As instalações de armazenamento de gás da Alemanha estavam, no dia 19, apenas 29% cheias. Quanto ao petróleo russo, o governo alemão disse que planeja eliminá-lo gradualmente até o final do ano e a maioria das importações de gás russo até meados de 2024.

O frenesi pelo embargo do gás e petróleo russos intensificou-se após a provocação na pequena cidade de Bucha, em que “limpeza de colaboracionistas russos”, executada pelo Batalhão Azov, foi maquiada, ao estilo das encenações dos ‘Capacetes Brancos’ na Síria, para acusar as tropas russas, que haviam se retirado quatro dias antes de os cadáveres aparecerem.

E sem investigação, sem testemunhos e sem julgamento, a Rússia foi imediatamente declarada “culpada”. No dia 7 de abril, a União Europeia aprovou o corte do carvão russo – a partir de agosto.

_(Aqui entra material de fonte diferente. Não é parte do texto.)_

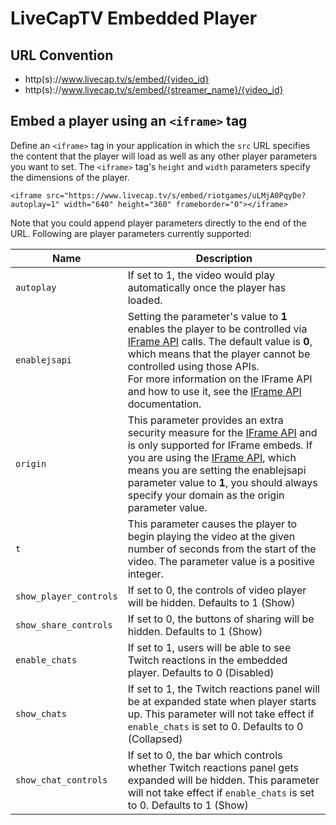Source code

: # LiveCapTV Embedded Player

## URL Convention

- http(s)://www.livecap.tv/s/embed/{video_id}
- http(s)://www.livecap.tv/s/embed/{streamer_name}/{video_id}

## Embed a player using an `<iframe>` tag

Define an `<iframe>` tag in your application in which the `src` URL specifies the content that the player will load as well as any other player parameters you want to set. The `<iframe>` tag's `height` and `width` parameters specify the dimensions of the player.

    <iframe src="https://www.livecap.tv/s/embed/riotgames/uLMjA0PqyDe?autoplay=1" width="640" height="360" frameborder="0"></iframe>

Note that you could append player parameters directly to the end of the URL. Following are player parameters currently supported:

<table>
    <thead>
        <tr>
            <th>Name</th>
            <th width=100%>Description</th>
        </tr>
    </thead>
    <tbody>
        <tr>
            <td><code>autoplay</code></td>
            <td>If set to 1, the video would play automatically once the player has loaded.</td>
        </tr>
        <tr>
            <td><code>enablejsapi</code></td>
            <td>Setting the parameter's value to <b>1</b> enables the player to be controlled via <a href="/v1/iframe_api.md">IFrame API</a> calls. The default value is <b>0</b>, which means that the player cannot be controlled using those APIs.<br/>For more information on the IFrame API and how to use it, see the <a href="/v1/iframe_api.md">IFrame API</a> documentation. </td>
        </tr>
        <tr>
            <td><code>origin</code></td>
            <td>This parameter provides an extra security measure for the <a href="/v1/iframe_api.md">IFrame API</a> and is only supported for IFrame embeds. If you are using the <a href="/v1/iframe_api.md">IFrame API</a>, which means you are setting the enablejsapi parameter value to <b>1</b>, you should always specify your domain as the origin parameter value.</td>
        </tr>
        <tr>
            <td><code>t</code></td>
            <td>This parameter causes the player to begin playing the video at the given number of seconds from the start of the video. The parameter value is a positive integer.</td>
        </tr>
        <tr>
            <td><code>show_player_controls</code></td>
            <td>If set to 0, the controls of video player will be hidden. Defaults to 1 (Show)</td>
        </tr>
        <tr>
            <td><code>show_share_controls</code></td>
            <td>If set to 0, the buttons of sharing will be hidden. Defaults to 1 (Show)</td>
        </tr>
        <tr>
            <td><code>enable_chats</code></td>
            <td>If set to 1, users will be able to see Twitch reactions in the embedded player. Defaults to 0 (Disabled)</td>
        </tr>
        <tr>
            <td><code>show_chats</code></td>
            <td>If set to 1, the Twitch reactions panel will be at expanded state when player starts up. This parameter will not take effect if <code>enable_chats</code> is set to 0. Defaults to 0 (Collapsed)</td>
        </tr>
        <tr>
            <td><code>show_chat_controls</code></td>
            <td>If set to 0, the bar which controls whether Twitch reactions panel gets expanded will be hidden. This parameter will not take effect if <code>enable_chats</code> is set to 0. Defaults to 1 (Show)</td>
        </tr>
    </tbody>
</table>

Por razões óbvias, desde então as conversações para decretar o embargo do petróleo e gás russos não conseguiram andar. As 27 nações da UE obtêm cerca de 40% de seu gás natural da Rússia e cerca de 25% de seu petróleo. O gás natural seria o mais difícil, dizem analistas de energia, já que a maior parte vem por gasoduto da Rússia e os suprimentos de gás liquefeito, que podem ser encomendados por navio, são limitados em meio à forte demanda mundial.

O presidente francês, Emmanuel Macron, alertou que a Europa pode enfrentar sérias consequências no próximo inverno se impuser um embargo ao gás russo. “Não veremos as consequências disso [sanções] na primavera e no verão de 2022 [à medida que os estoques de gás foram reabastecidos], mas no próximo inverno, sentiremos se não houver mais gás russo”, disse Macron ao jornal Ouest-France.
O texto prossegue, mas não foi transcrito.